» **Work item**
Would you copy each line of the data below that has "your"?

» **Records for the exercise**
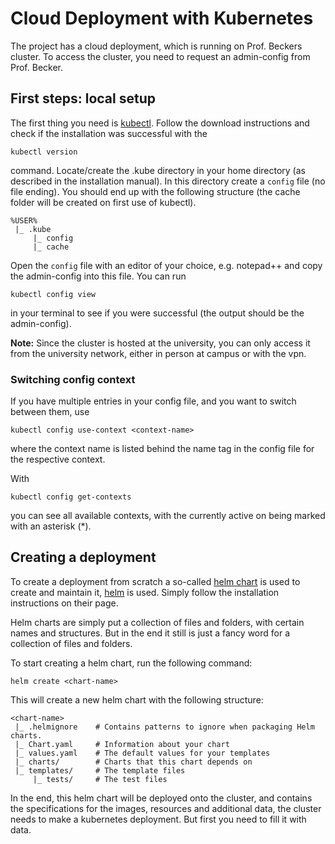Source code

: # Cloud Deployment with Kubernetes
The project has a cloud deployment, which is running on Prof. Beckers cluster. To access the cluster,
you need to request an admin-config from Prof. Becker.

## First steps: local setup
The first thing you need is [kubectl](https://kubernetes.io/de/docs/tasks/tools/install-kubectl/).
Follow the download instructions and check if the installation was successful with the 
```shell
kubectl version
```
command. Locate/create the .kube directory in your home directory (as described in the installation manual).
In this directory create a `config` file (no file ending).
You should end up with the following structure (the cache folder will be created on first use of kubectl).
```
%USER%
 |_ .kube
     |_ config 
     |_ cache
```
Open the `config` file with an editor of your choice, e.g. notepad++ and copy the admin-config into this file.
You can run
```shell
kubectl config view
```
in your terminal to see if you were successful (the output should be the admin-config).

**Note:** Since the cluster is hosted at the university, you can only access it from the university network, either 
in person at campus or with the vpn.

### Switching config context
If you have multiple entries in your config file, and you want to switch between them, use 
```shell
kubectl config use-context <context-name>
```
where the context name is listed behind the name tag in the config file for the respective context.

With 
```shell
kubectl config get-contexts
```
you can see all available contexts, with the currently active on being marked with an asterisk (*).

## Creating a deployment 
[//]: # (TODO insert link to helm explanation)
To create a deployment from scratch a so-called [helm chart]() is used to create and maintain it, 
[helm](https://helm.sh/docs/intro/install/) is used. Simply follow the installation instructions
on their page.

Helm charts are simply put a collection of files and folders, with certain names and structures. But in the end 
it still is just a fancy word for a collection of files and folders.

To start creating a helm chart, run the following command:
```shell
helm create <chart-name>
```

This will create a new helm chart with the following structure:
```
<chart-name>
 |_ .helmignore    # Contains patterns to ignore when packaging Helm charts.
 |_ Chart.yaml     # Information about your chart
 |_ values.yaml    # The default values for your templates
 |_ charts/        # Charts that this chart depends on
 |_ templates/     # The template files
     |_ tests/     # The test files
```
In the end, this helm chart will be deployed onto the cluster, and contains the specifications for 
the images, resources and additional data, the cluster needs to make a kubernetes deployment.
But first you need to fill it with data.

» **The completed task**
command. Locate/create the .kube directory in your home directory (as described in the installation manual).
Open the `config` file with an editor of your choice, e.g. notepad++ and copy the admin-config into this file.
in your terminal to see if you were successful (the output should be the admin-config).
If you have multiple entries in your config file, and you want to switch between them, use 
 |_ Chart.yaml     # Information about your chart
 |_ values.yaml    # The default values for your templates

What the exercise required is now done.